● **Action item**
Find the word "order" in the listing below. Copy every line that has it.

● **Provided records**

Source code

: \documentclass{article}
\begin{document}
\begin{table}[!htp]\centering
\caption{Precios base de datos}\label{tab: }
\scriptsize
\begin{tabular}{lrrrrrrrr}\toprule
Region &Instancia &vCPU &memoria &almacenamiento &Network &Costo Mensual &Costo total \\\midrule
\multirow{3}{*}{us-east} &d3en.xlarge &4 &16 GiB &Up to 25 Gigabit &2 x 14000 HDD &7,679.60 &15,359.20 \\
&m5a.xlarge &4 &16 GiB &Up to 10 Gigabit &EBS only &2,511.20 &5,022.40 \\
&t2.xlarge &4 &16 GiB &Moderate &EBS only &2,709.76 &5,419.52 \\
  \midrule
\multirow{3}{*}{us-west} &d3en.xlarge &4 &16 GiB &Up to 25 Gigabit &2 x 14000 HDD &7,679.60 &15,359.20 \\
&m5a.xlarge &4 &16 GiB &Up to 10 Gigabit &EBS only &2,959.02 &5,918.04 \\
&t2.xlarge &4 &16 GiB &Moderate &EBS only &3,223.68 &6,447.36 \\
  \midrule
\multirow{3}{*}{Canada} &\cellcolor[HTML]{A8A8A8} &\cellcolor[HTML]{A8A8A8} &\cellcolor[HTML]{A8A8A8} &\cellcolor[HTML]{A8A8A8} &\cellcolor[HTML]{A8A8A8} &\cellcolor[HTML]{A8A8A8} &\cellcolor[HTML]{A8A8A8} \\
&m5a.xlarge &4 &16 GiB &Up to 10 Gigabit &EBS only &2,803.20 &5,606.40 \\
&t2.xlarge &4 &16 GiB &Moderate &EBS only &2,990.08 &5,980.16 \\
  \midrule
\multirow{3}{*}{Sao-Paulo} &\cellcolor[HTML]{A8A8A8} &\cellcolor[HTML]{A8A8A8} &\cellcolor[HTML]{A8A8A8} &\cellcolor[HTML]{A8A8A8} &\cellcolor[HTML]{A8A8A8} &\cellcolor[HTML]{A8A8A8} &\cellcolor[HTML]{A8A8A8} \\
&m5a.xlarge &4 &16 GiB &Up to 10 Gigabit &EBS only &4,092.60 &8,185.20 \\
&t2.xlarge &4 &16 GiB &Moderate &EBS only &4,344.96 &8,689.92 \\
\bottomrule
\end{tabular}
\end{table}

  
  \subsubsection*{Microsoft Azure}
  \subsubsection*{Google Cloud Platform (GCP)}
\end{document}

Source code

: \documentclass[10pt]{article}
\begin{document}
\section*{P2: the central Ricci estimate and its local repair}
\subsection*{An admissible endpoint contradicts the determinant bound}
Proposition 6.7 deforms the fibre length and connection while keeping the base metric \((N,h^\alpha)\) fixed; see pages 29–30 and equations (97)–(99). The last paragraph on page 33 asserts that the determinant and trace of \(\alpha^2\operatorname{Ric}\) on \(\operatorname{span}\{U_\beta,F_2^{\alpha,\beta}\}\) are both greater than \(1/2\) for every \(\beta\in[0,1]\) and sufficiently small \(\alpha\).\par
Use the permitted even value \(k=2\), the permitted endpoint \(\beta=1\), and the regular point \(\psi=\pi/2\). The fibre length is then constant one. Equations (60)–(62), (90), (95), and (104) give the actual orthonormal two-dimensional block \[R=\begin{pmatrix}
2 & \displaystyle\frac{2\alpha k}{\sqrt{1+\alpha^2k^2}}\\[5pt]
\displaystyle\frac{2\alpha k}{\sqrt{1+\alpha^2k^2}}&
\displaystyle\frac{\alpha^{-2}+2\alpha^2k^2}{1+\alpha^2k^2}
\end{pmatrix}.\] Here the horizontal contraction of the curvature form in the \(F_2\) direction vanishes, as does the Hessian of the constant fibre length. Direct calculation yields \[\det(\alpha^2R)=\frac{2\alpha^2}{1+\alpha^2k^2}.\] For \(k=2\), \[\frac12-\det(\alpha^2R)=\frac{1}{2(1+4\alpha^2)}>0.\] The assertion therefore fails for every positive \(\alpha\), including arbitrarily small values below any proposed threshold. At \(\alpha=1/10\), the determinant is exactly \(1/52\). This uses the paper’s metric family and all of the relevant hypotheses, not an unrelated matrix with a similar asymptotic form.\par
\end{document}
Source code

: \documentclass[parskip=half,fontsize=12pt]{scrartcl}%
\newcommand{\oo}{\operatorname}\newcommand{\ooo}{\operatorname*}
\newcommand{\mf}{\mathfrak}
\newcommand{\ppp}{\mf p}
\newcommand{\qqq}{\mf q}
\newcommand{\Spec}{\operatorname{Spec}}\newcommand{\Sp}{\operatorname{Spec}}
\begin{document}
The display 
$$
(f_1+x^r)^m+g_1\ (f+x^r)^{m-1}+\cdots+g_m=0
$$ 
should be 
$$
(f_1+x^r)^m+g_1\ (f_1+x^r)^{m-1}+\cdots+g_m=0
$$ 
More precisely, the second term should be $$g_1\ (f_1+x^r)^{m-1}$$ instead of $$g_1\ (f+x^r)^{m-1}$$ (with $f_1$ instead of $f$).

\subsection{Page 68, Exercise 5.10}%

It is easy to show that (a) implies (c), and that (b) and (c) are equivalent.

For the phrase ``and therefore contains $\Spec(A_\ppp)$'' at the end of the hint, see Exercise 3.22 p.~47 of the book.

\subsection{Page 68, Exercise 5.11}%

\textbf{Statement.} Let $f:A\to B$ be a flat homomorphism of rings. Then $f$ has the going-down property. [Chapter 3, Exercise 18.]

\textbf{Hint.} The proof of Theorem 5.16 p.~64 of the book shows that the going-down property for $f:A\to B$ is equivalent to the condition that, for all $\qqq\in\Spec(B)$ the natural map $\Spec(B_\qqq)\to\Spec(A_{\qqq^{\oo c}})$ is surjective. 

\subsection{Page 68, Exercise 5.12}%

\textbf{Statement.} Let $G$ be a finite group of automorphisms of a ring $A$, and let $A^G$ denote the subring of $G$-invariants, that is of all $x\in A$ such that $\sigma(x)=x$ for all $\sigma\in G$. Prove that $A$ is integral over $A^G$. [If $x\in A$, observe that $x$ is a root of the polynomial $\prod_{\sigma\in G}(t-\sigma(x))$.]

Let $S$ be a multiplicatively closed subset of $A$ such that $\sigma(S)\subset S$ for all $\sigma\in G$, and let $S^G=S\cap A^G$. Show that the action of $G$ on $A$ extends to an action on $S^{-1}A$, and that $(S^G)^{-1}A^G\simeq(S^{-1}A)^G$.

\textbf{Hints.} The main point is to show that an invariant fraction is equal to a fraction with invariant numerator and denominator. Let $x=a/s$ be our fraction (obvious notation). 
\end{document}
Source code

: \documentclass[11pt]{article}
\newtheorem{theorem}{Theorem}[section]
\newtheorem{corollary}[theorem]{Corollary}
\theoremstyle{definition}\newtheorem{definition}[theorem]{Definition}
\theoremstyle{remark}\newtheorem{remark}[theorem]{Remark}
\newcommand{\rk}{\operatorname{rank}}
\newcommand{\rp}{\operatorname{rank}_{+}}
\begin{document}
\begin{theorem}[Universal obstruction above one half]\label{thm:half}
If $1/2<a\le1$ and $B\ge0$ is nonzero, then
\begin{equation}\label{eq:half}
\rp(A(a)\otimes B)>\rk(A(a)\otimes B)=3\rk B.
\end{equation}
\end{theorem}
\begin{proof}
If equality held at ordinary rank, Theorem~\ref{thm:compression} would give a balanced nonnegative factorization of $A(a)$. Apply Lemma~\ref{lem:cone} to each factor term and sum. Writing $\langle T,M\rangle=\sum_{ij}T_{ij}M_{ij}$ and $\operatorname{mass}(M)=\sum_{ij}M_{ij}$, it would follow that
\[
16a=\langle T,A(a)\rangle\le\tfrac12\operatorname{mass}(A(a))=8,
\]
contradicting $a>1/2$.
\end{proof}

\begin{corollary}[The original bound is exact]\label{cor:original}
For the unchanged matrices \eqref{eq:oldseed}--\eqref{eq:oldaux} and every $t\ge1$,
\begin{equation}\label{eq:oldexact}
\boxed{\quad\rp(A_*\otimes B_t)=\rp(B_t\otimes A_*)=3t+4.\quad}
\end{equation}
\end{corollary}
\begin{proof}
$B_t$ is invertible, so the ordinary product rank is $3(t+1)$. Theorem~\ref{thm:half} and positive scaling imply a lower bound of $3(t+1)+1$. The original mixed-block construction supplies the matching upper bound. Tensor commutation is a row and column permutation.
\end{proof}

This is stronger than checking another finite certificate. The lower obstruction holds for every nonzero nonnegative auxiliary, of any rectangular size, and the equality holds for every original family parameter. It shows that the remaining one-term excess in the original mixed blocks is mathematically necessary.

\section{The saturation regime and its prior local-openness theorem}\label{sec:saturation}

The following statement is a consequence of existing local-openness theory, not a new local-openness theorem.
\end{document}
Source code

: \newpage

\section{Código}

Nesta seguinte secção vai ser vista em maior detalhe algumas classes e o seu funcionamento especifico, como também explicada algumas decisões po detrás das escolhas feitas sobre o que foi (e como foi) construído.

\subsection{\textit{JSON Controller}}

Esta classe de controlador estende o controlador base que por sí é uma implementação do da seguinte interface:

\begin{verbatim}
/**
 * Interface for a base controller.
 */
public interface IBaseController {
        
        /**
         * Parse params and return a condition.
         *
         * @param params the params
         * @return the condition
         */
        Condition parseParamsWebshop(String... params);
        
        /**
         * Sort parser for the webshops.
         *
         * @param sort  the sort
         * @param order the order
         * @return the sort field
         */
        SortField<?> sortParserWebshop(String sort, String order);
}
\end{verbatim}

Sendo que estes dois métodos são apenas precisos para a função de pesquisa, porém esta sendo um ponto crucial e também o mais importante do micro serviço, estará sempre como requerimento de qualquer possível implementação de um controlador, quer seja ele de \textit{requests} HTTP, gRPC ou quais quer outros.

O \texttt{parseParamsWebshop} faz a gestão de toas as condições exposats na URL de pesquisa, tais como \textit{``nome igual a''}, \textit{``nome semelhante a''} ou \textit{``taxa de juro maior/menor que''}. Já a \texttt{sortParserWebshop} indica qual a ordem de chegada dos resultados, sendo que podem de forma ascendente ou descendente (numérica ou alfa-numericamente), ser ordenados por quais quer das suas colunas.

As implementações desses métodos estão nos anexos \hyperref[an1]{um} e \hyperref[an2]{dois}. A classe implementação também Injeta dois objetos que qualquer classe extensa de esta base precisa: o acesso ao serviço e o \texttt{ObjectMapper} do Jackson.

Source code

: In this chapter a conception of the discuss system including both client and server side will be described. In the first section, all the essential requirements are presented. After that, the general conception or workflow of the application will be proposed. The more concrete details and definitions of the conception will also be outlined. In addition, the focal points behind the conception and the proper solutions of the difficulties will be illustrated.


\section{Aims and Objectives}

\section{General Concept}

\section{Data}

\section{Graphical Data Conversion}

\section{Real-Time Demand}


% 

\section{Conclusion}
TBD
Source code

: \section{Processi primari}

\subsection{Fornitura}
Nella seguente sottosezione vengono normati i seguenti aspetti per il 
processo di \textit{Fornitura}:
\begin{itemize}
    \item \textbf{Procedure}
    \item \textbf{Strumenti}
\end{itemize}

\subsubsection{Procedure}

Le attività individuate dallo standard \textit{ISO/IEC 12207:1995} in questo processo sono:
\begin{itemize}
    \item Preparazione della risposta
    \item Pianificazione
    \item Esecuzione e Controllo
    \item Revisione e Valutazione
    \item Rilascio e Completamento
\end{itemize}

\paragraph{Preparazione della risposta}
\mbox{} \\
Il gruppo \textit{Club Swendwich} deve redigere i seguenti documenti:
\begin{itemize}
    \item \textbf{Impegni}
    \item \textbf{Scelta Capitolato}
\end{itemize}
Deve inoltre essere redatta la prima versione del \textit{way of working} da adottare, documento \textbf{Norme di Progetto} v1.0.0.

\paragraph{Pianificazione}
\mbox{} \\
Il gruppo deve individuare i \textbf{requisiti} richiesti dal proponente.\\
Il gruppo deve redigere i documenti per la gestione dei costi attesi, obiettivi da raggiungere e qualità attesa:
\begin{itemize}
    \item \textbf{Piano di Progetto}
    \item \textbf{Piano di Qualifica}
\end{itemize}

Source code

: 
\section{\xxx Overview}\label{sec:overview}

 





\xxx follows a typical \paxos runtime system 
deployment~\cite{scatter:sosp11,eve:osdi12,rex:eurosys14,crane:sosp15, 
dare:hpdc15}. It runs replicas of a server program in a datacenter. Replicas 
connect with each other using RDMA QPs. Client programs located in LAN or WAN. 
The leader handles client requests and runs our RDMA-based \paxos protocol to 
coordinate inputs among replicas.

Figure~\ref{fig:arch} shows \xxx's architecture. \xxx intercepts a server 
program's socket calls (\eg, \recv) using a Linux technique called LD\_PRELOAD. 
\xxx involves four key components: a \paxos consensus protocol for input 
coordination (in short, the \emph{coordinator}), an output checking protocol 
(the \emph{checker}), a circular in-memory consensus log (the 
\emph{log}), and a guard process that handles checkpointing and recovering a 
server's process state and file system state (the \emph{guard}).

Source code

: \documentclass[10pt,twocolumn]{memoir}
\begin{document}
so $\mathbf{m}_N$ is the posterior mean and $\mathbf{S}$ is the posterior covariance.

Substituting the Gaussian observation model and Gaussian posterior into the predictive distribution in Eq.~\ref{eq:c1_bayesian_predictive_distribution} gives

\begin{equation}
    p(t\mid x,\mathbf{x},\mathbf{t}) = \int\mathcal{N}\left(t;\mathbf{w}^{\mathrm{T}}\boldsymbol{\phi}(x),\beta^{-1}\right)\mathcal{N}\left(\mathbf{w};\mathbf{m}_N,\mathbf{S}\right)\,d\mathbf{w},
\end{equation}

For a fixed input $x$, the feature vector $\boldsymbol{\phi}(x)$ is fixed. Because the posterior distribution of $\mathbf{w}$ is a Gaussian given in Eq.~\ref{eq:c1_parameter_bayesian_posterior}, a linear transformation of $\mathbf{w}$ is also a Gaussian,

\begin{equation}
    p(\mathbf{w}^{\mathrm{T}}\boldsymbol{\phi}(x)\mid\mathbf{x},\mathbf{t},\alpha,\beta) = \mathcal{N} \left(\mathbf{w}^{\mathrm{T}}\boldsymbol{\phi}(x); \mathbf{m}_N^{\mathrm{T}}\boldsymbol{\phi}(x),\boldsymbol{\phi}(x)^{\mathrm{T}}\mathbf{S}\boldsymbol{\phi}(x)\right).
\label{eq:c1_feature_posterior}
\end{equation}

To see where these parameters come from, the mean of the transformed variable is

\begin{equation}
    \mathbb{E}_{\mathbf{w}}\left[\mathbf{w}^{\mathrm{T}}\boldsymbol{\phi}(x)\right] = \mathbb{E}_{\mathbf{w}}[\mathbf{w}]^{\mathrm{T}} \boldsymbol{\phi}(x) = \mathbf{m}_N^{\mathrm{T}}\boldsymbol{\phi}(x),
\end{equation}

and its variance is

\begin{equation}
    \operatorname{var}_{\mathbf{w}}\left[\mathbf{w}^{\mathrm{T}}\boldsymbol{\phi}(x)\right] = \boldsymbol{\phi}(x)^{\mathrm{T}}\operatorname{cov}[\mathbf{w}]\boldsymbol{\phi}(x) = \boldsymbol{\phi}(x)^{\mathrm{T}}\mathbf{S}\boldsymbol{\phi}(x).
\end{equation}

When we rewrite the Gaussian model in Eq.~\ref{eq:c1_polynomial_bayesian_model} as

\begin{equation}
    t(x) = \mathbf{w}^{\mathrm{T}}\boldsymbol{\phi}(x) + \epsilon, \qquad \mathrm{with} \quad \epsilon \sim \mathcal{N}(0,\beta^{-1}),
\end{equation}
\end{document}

● **Answer space**
         * @param order the order
        SortField<?> sortParserWebshop(String sort, String order);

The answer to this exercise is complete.